┌──
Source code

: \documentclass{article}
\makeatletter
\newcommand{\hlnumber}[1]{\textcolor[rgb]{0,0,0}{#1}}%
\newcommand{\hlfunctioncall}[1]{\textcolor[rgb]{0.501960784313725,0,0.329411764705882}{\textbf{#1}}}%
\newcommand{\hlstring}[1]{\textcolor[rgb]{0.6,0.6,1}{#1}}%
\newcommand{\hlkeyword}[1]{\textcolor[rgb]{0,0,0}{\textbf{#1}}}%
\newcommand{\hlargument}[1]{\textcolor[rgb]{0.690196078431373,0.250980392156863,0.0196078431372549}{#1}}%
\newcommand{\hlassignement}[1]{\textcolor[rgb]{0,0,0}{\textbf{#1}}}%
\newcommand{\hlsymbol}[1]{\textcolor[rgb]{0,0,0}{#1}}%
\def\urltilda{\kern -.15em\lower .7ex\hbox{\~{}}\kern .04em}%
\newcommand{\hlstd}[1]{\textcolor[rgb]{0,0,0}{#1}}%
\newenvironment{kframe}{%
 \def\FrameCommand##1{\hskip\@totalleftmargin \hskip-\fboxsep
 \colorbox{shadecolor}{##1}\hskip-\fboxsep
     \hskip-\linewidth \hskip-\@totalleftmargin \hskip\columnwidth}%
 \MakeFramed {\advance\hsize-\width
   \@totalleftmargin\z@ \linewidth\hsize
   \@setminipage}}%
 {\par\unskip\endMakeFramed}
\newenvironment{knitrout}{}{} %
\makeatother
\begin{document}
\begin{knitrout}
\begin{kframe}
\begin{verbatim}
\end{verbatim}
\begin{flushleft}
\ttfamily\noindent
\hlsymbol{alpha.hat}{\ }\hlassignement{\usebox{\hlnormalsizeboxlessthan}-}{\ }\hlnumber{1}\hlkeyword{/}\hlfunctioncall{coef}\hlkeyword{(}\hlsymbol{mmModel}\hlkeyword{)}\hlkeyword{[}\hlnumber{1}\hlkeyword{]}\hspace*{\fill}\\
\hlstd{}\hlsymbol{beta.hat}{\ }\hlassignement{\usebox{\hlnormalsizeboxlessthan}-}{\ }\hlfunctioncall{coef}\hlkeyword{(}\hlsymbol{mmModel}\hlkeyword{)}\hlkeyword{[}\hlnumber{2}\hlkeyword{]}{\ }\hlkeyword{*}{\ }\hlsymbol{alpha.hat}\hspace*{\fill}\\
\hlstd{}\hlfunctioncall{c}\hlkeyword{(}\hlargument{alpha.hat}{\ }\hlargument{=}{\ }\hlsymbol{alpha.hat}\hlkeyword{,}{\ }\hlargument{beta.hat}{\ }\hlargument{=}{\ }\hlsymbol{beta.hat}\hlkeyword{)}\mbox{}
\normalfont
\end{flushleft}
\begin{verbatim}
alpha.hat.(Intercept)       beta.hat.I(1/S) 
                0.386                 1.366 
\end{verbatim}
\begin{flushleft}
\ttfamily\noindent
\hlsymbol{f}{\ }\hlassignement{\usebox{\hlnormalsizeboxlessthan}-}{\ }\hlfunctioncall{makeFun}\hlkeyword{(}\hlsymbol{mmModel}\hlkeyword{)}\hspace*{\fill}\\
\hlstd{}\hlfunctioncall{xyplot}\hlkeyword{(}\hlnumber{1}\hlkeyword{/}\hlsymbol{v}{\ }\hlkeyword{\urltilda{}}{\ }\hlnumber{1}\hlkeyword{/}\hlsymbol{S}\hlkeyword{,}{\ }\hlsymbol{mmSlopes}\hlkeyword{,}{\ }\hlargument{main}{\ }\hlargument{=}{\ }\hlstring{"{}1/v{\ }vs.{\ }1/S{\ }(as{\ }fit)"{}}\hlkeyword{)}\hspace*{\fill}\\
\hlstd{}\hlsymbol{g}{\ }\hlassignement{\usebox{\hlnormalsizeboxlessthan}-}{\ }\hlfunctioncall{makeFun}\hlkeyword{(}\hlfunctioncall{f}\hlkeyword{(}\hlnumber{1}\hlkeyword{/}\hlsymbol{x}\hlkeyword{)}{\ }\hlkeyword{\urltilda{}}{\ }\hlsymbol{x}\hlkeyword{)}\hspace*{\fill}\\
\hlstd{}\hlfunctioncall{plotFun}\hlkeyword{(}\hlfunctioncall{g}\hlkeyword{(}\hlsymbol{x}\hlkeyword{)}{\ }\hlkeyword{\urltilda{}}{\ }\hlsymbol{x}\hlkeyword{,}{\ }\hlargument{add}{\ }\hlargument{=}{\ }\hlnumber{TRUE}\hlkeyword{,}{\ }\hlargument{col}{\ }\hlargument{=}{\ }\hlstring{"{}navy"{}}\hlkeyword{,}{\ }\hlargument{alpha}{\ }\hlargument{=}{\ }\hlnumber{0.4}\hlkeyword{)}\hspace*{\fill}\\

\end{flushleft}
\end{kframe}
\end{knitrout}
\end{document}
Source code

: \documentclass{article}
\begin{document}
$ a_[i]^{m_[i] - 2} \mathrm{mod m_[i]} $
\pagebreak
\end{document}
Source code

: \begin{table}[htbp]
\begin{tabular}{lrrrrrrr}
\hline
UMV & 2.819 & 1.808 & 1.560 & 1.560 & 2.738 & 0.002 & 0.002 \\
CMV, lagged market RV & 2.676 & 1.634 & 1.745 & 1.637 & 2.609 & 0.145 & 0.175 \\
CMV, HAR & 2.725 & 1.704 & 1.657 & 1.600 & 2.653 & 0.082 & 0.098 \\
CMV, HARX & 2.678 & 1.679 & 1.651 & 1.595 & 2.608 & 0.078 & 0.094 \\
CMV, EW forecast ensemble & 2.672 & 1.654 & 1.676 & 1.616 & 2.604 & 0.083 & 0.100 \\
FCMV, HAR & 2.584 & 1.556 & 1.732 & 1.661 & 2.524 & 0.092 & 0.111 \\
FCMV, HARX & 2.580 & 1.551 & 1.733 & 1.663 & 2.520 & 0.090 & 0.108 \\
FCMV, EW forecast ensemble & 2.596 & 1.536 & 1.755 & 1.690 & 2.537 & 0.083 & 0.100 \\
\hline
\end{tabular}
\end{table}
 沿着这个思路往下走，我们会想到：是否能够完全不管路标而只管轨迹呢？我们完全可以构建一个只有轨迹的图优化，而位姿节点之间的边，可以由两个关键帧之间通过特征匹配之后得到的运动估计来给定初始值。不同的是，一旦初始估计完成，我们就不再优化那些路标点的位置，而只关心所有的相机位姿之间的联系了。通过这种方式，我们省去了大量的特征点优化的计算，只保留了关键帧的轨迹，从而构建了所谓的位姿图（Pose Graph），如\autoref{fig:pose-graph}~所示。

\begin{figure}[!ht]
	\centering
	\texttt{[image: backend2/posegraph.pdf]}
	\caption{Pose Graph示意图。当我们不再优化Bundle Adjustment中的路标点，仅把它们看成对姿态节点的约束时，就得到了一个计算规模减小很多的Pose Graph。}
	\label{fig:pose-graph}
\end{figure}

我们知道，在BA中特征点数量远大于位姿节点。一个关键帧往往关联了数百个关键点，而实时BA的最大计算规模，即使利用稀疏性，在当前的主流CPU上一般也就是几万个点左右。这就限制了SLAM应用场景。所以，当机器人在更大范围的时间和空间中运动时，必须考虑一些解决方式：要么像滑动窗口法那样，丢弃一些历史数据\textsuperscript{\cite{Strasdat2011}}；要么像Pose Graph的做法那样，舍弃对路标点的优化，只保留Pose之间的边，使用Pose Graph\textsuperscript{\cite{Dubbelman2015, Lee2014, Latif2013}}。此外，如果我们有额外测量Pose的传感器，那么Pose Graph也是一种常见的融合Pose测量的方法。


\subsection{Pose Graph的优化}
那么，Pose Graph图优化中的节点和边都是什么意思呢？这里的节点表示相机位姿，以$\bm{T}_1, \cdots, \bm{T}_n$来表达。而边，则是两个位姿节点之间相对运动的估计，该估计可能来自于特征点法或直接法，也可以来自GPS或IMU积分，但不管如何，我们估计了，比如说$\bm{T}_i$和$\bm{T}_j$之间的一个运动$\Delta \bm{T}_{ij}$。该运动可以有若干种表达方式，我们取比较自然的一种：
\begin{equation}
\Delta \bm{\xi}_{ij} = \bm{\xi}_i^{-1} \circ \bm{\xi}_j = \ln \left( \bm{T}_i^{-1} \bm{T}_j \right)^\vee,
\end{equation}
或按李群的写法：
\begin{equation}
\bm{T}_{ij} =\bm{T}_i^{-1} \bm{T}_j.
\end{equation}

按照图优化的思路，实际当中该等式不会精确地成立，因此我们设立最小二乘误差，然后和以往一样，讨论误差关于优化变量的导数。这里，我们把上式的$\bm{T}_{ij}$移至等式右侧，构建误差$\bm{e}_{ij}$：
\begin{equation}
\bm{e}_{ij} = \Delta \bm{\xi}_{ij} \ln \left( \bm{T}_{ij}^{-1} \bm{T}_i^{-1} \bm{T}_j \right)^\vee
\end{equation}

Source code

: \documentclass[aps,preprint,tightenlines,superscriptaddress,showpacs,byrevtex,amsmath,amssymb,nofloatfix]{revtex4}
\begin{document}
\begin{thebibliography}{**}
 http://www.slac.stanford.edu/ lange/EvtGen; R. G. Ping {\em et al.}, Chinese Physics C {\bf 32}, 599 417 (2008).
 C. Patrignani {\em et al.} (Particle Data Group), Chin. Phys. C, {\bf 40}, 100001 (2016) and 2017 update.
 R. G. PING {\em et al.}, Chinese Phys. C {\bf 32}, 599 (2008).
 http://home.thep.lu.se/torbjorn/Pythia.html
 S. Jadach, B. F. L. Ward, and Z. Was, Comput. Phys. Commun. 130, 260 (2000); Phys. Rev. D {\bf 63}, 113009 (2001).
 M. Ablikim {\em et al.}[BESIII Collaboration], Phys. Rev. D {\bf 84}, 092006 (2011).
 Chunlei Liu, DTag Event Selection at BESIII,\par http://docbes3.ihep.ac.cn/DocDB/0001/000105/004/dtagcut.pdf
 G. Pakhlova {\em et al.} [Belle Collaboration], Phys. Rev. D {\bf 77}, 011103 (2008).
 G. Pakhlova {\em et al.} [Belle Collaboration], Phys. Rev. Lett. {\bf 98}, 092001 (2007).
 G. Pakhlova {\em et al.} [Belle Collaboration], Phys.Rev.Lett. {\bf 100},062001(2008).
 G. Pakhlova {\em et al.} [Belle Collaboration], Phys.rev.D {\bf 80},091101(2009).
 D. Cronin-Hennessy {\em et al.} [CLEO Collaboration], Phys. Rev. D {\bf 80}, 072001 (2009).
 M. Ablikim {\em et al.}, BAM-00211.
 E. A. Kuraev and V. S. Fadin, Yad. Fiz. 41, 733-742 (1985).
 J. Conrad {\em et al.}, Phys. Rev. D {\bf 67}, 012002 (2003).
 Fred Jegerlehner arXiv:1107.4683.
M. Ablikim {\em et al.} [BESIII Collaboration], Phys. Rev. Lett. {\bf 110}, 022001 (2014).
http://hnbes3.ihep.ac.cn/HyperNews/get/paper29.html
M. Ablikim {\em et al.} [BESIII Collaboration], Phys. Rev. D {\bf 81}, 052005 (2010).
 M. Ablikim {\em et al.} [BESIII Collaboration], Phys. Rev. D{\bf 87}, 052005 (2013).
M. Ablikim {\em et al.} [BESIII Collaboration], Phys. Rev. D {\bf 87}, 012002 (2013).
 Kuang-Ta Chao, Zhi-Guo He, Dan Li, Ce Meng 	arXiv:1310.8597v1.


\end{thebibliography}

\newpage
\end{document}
└──
Assignment: The lines above that hold "ensemble" are the result; show every one of them.

Worked solution:
CMV, EW forecast ensemble & 2.672 & 1.654 & 1.676 & 1.616 & 2.604 & 0.083 & 0.100 \\
FCMV, EW forecast ensemble & 2.596 & 1.536 & 1.755 & 1.690 & 2.537 & 0.083 & 0.100 \\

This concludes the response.